Justicia adhatoda L.
(syn. Adhatoda vasica, Adhatoda zeylanica, Ecbolium adhatoda).
Fam.: Acanthaceae.
Vork.: Nordindien, bes. Pandschab, Nepal, Assam, heute auch kultiviert.
Droge: Folia Adhatodae (syn. Justicia-adhatoda-Blätter); Adhatoda-vasika-Blätter (syn. Vasika-Blätter), die getrockneten Laubblätter. Inh.: Chinazolin-Alkaloide (0,5-2 %, v.a. Vasicin, Vasicinon vgl. Formel), Hydroxyvasicin und Vasicolin, äther.

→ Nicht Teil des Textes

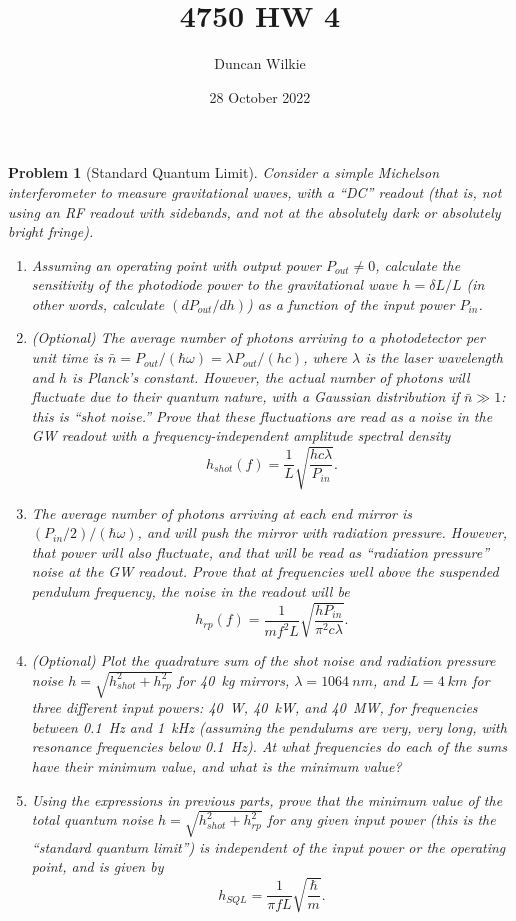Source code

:\documentclass{article}
\title{4750 HW 4}
\author{Duncan Wilkie}
\date{28 October 2022}
\newtheorem{plm}{Problem}
\begin{document}
\maketitle

\begin{plm}[Standard Quantum Limit]
  Consider a simple Michelson interferometer to measure gravitational waves, with a ``DC'' readout (that is, not using an RF readout with sidebands,
  and not at the absolutely dark or absolutely bright fringe).
  \begin{enumerate}
  \item Assuming an operating point with output power $P_{out} \neq 0$, calculate the sensitivity of the photodiode power to the gravitational wave
    $h = \delta L / L$ (in other words, calculate $(dP_{out}/dh)$) as a function of the input power $P_{in}$.
  \item (Optional) The average number of photons arriving to a photodetector per unit time is $\bar{n} = P_{out} / (\hbar\omega) = \lambda P_{out} / (hc)$,
    where $\lambda$ is the laser wavelength and $h$ is Planck's constant.
    However, the actual number of photons will fluctuate due to their quantum nature, with a Gaussian distribution if $\bar{n}\gg 1$: this is ``shot noise.''
    Prove that these fluctuations are read as a noise in the GW readout with a frequency-independent amplitude spectral density
    \[
      h_{shot}(f) = \frac{1}{L}\sqrt{\frac{hc\lambda}{P_{in}}}.
    \]
  \item The average number of photons arriving at each end mirror is $(P_{in} / 2)/(\hbar\omega)$, and will push the mirror with radiation pressure.
    However, that power will also fluctuate, and that will be read as ``radiation pressure'' noise at the GW readout.
    Prove that at frequencies well above the suspended pendulum frequency, the noise in the readout will be
    \[
      h_{rp}(f) = \frac{1}{mf^{2}L}\sqrt{\frac{hP_{in}}{\pi^{2}c\lambda}}.
    \]
  \item (Optional) Plot the quadrature sum of the shot noise and radiation pressure noise $h = \sqrt{h_{shot}^{2} + h_{rp}^{2}}$ for \SI{40}{kg} mirrors,
    $\lambda = \SI{1064}{nm}$, and $L = \SI{4}{km}$ for three different input powers: \SI{40}{W}, \SI{40}{kW}, and \SI{40}{MW},
    for frequencies between \SI{0.1}{Hz} and \SI{1}{kHz} (assuming the pendulums are very, very long, with resonance frequencies below \SI{0.1}{Hz}).
    At what frequencies do each of the sums have their minimum value, and what is the minimum value?
  \item Using the expressions in previous parts, prove that the minimum value of the total quantum noise $h = \sqrt{h_{shot}^{2} + h_{rp}^{2}}$
    for any given input power (this is the ``standard quantum limit'') is independent of the input power or the operating point, and is given by
    \[
      h_{SQL} = \frac{1}{\pi fL}\sqrt{\frac{\hbar}{m}}.
    \]
  \end{enumerate}
\end{plm}
\end{document}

Öl (ca. 0,2 %, unbekannter Zusammensetzung) mit unangenehmem Geruch. Anw.: in der Volksheilkunde bei Katarrhen der oberen Luftwege, akuter und chronischer Bronchitis, aber auch bei Lungentuberkulose als hustenreizstillendes und auswurfförderndes Mittel. In der Ayurvedamedizin werden als weitere Anwendungsgebiete Gonorrhoe, Unreinheiten des Körpers, Durchfall und Schlangenbisse angegeben. Diese Wirksamkeiten sind klinisch nicht belegt, wenngleich Vasicin experimentell eine langanhaltende Bronchodilatation auslöst.
Hom.: Adhatoda vasica (syn. Justicia adhatoda), die frischen Blätter. Anw.-Geb.: akute Entzündungen der Luftwege, Heuschnupfen.
Histor.: Vasicin diente in der experimentellen Pharmakologie als Modellsubstanz für chemische Synthesereihen von Expektorantien, aus denen die Arzneimittel Bromhexin und Ambroxol hervorgegangen sind.